Savory honeys are also an option, with garlic and dried chili honeys that would compliment chicken, cheeseboards, and stuffy noses. You could even try infusing your favorite tea blends into honey. Self Care Blend, Refreshing After Dinner Mint, and Sage Wellness tea would all be incredible infused into a jar of honey.
How to Use Infused Honey
There are so many ways to use infused honey. Stir it into tea, warm milk, or even just hot water. It would also make a great addition to a hot toddy. You can use it with food, as well. Drizzle the honey over fresh fruit, soft cheeses like brie sprinkled with nuts. Host a cheese and honey tasting, or add it to yogurt, ice cream, or spritzers. It’s delicious spread on toast along with banana, coconut, and peanut butter for one of my favorite breakfasts.
How to Make Elderberry Honey
My favorite honey to make during the cold and flu season is an elderberry honey, similar to the elderberry syrup that has become popular among herbalists and those looking for more natural remedies. I mix Just Elderberry tea, lemon, ginger, and cinnamon, and infuse it into clover or orange blossom honey.

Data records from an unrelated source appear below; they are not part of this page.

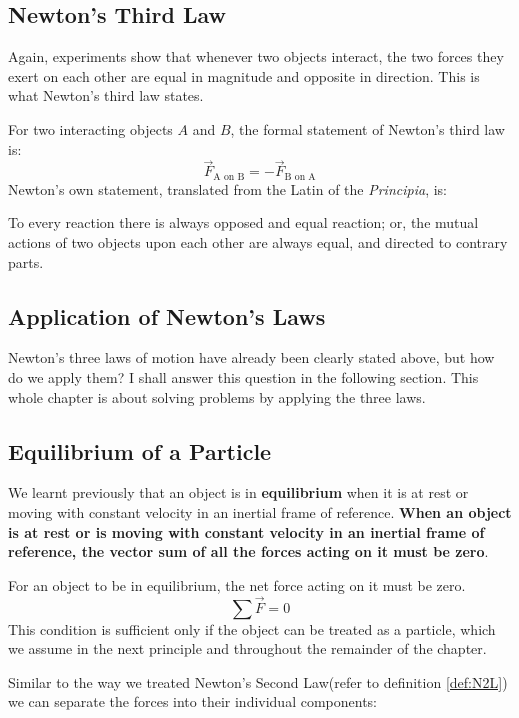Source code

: \subsection{Newton's Third Law}
Again, experiments show that whenever two objects interact, the two forces they exert on each other are equal in magnitude and opposite in direction. This is what Newton's third law states.

\begin{defi}
For two interacting objects $A$ and $B$, the formal statement of Newton's third law is:
$$\vec{F}_{\text{A on B}} = - \vec{F}_{\text{B on A}}$$
Newton's own statement, translated from the Latin of the \emph{Principia}, is:

To every reaction there is always opposed and equal reaction; or, the mutual actions of two objects upon each other are always equal, and directed to contrary parts.
\end{defi}

\subsection{Application of Newton's Laws}
Newton's three laws of motion have already been clearly stated above, but how do we apply them? I shall answer this question in the following section. This whole chapter is about solving problems by applying the three laws.

\subsection{Equilibrium of a Particle}
We learnt previously that an object is in \textbf{equilibrium} when it is at rest or moving with constant velocity in an inertial frame of reference. \textbf{When an object is at rest or is moving with constant velocity in an inertial frame of reference, the vector sum of all the forces acting on it must be zero}.

\begin{form}
For an object to be in equilibrium, the net force acting on it must be zero.
$$\sum \vec{F} = 0$$
This condition is sufficient only if the object can be treated as a particle, which we assume in the next principle and throughout the remainder of the chapter.
\end{form}

Similar to the way we treated Newton's Second Law(refer to definition \ref{def:N2L}) we can separate the forces into their individual components:

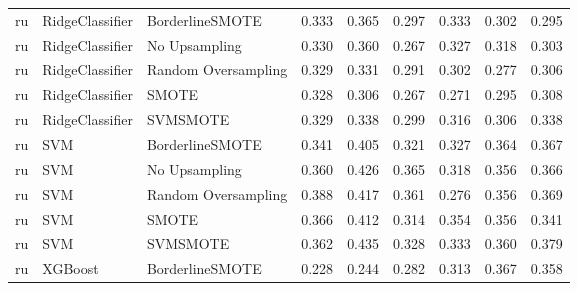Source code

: \begin{tabular}{lllllllll}
      ru &              RidgeClassifier &     BorderlineSMOTE & 0.333 &                     0.365 &                 0.297 &                  0.333 &                                   0.302 &     0.295 \\
      ru &              RidgeClassifier &       No Upsampling & 0.330 &                     0.360 &                 0.267 &                  0.327 &                                   0.318 &     0.303 \\
      ru &              RidgeClassifier & Random Oversampling & 0.329 &                     0.331 &                 0.291 &                  0.302 &                                   0.277 &     0.306 \\
      ru &              RidgeClassifier &               SMOTE & 0.328 &                     0.306 &                 0.267 &                  0.271 &                                   0.295 &     0.308 \\
      ru &              RidgeClassifier &            SVMSMOTE & 0.329 &                     0.338 &                 0.299 &                  0.316 &                                   0.306 &     0.338 \\
      ru &                          SVM &     BorderlineSMOTE & 0.341 &                     0.405 &                 0.321 &                  0.327 &                                   0.364 &     0.367 \\
      ru &                          SVM &       No Upsampling & 0.360 &                     0.426 &                 0.365 &                  0.318 &                                   0.356 &     0.366 \\
      ru &                          SVM & Random Oversampling & 0.388 &                     0.417 &                 0.361 &                  0.276 &                                   0.356 &     0.369 \\
      ru &                          SVM &               SMOTE & 0.366 &                     0.412 &                 0.314 &                  0.354 &                                   0.356 &     0.341 \\
      ru &                          SVM &            SVMSMOTE & 0.362 &                     0.435 &                 0.328 &                  0.333 &                                   0.360 &     0.379 \\
      ru &                      XGBoost &     BorderlineSMOTE & 0.228 &                     0.244 &                 0.282 &                  0.313 &                                   0.367 &     0.358 \\

\end{tabular}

The honey infuses fairly quickly, with the deep purple color taking over in just a few days. You can strain the honey all at once when it has reached the flavor and consistency you like, or strain it as you use it by pouring it through your loose leaf tea strainer. I like to leave the elderberry honey to sit, then strain as I use it so I make sure I’m getting all of the benefits by letting the berries steep with my tea. Just be sure that as soon as plant matter is no longer covered by honey, to either add more honey or strain the rest of the mixture into a clean jar. You can always make a sweet tea with the remaining berry mixture. The lemon and ginger will thin out the honey with their juice into more of a syrup.
I also like to top off the mixture with some whiskey to thin it further, add that depth of flavor, and increase shelf stability, but that is completely optional.
Elderberry Infused Honey
- 1 ounce Just Elderberry tea
- 1 lemon
- Fresh ginger, about 2 inches
- 1 cinnamon stick
- Honey, enough to fill jar
Wash and thinly slice lemon. Peel and slice ginger.
Place elderberry tea, lemon, ginger, and 1 cinnamon stick into a clean mason jar.
Pour honey to completely cover. You can use a chopstick or butter knife to stir the plant matter to make sure that the honey has seeped into all of the nooks and crannies.
Let mixture sit for at least 3 days, rotating jar to mix and tasting once a day. Strain when mixture has reached flavor and consistency you enjoy.